*** Opening LISTED RECORDS ***

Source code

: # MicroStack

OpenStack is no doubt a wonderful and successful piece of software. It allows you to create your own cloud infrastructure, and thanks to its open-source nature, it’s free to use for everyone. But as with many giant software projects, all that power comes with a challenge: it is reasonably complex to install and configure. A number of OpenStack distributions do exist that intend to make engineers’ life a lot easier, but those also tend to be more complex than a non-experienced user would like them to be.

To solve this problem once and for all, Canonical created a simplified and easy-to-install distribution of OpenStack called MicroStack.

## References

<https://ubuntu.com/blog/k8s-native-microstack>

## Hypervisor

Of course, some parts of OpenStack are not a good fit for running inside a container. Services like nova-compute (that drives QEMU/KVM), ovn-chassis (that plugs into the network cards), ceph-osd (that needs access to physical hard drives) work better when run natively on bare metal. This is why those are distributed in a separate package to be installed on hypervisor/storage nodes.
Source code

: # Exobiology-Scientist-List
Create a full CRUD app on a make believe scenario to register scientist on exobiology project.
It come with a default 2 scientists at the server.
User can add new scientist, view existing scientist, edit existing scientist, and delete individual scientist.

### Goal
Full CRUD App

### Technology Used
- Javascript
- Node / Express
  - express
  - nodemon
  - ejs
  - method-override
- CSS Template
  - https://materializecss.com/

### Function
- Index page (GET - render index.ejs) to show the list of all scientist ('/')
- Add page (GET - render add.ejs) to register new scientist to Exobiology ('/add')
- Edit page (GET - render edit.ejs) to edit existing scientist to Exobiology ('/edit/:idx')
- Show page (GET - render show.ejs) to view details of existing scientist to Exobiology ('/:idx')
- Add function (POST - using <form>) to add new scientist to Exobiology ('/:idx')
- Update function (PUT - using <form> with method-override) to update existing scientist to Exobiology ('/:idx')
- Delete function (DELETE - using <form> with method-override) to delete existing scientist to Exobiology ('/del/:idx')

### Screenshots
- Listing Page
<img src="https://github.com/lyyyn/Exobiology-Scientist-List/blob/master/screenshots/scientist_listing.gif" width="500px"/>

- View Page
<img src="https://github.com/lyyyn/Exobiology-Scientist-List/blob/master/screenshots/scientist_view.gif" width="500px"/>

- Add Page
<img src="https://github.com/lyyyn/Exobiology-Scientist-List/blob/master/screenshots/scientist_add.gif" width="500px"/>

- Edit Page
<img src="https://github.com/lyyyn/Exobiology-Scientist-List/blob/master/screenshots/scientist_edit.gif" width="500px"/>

*** Closing LISTED RECORDS ***
*** Opening LISTED RECORDS ***

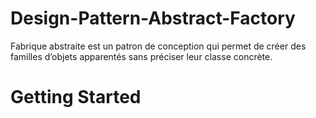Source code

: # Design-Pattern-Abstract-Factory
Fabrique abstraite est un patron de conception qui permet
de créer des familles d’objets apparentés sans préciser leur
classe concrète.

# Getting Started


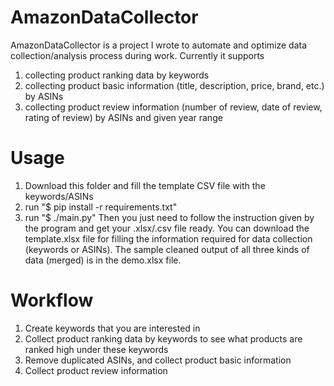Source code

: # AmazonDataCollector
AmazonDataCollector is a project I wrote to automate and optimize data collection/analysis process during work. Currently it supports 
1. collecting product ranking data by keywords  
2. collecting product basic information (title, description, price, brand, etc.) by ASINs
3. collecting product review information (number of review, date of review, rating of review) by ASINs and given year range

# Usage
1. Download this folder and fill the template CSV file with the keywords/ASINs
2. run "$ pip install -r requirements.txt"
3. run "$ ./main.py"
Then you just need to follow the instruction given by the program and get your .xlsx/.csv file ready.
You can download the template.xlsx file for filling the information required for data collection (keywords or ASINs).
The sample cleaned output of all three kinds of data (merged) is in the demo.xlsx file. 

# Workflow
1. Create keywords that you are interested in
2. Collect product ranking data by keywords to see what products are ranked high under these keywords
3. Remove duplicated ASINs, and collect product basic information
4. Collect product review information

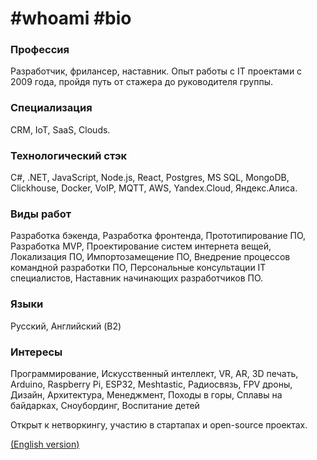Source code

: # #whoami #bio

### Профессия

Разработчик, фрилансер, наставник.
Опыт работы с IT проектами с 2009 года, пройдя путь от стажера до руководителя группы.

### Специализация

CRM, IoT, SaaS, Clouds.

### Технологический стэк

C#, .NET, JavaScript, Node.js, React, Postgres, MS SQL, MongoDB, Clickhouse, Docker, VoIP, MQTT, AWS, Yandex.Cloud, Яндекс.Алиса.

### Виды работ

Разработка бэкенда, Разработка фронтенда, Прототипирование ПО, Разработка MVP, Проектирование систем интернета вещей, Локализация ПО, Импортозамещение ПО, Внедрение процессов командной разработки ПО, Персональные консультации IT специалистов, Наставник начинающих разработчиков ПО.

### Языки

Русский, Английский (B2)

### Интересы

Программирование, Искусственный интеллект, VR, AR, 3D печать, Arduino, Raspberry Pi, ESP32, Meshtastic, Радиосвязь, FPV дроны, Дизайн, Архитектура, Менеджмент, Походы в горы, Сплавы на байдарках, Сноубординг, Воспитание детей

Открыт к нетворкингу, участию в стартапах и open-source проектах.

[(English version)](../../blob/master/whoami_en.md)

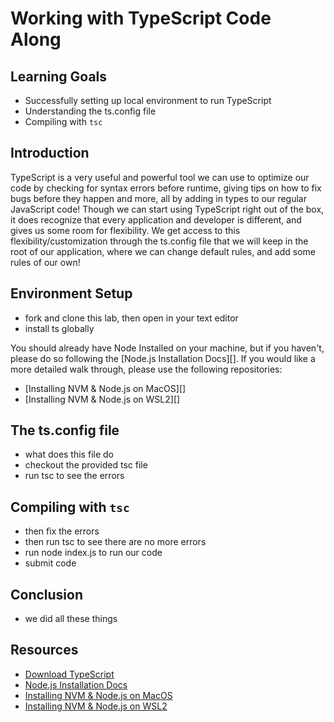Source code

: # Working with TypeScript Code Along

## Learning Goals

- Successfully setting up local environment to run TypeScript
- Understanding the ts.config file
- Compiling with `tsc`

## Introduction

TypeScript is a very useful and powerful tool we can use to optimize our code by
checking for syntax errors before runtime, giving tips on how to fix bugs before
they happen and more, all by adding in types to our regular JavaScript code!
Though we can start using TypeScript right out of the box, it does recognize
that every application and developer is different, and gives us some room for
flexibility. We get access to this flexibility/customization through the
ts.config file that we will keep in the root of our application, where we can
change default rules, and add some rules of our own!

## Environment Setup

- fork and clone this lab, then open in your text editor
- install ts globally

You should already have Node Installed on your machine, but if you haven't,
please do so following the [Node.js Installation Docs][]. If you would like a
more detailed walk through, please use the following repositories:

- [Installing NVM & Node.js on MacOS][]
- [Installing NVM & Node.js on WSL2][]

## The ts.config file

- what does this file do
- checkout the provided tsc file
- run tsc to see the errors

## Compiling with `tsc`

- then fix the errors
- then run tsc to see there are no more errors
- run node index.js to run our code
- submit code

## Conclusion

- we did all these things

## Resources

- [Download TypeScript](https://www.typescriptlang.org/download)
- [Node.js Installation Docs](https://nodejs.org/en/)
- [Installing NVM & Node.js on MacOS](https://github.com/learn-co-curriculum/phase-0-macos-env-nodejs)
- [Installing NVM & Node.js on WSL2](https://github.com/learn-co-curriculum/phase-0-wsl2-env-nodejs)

*** Closing LISTED RECORDS ***
*** Opening LISTED RECORDS ***

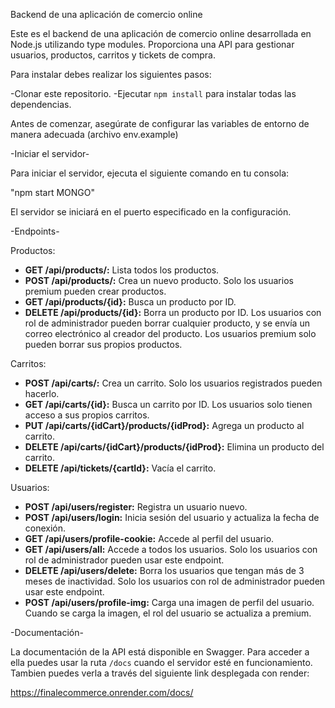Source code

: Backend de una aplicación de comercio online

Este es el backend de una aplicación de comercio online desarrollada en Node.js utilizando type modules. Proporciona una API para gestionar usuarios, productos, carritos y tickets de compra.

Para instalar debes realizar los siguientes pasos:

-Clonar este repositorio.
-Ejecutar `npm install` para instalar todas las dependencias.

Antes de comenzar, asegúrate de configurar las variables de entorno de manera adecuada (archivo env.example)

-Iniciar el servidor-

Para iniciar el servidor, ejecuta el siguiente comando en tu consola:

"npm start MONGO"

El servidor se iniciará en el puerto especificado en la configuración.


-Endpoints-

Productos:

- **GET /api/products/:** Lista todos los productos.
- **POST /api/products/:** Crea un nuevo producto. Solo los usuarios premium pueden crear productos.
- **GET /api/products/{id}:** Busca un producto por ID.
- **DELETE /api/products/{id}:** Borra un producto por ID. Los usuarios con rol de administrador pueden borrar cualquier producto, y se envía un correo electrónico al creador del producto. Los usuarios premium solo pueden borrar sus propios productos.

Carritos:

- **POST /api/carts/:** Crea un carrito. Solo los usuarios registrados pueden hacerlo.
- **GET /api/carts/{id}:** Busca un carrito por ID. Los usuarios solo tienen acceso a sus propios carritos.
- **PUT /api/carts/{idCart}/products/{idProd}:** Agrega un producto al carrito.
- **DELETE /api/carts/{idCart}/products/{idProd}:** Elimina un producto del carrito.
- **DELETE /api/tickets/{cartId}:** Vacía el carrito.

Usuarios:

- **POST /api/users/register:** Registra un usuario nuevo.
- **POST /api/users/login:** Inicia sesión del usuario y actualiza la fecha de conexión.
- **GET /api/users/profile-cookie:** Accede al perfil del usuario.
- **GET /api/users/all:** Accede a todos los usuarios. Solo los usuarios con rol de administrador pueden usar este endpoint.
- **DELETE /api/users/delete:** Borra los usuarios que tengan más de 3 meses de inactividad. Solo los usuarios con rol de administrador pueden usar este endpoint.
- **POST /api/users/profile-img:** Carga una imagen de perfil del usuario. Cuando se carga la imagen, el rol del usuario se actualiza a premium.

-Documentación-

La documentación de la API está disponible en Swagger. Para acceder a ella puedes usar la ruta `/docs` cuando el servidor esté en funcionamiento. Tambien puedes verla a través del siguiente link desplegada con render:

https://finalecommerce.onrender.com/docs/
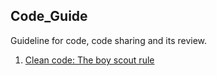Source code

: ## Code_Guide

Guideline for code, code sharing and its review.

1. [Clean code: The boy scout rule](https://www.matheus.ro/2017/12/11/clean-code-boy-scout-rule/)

*** Closing LISTED RECORDS ***

TASK DETAILS |
Where does the string "actualiza" occur in the material? Copy every line where it does.

EXPECTED OUTPUT |
- **POST /api/users/login:** Inicia sesión del usuario y actualiza la fecha de conexión.
- **POST /api/users/profile-img:** Carga una imagen de perfil del usuario. Cuando se carga la imagen, el rol del usuario se actualiza a premium.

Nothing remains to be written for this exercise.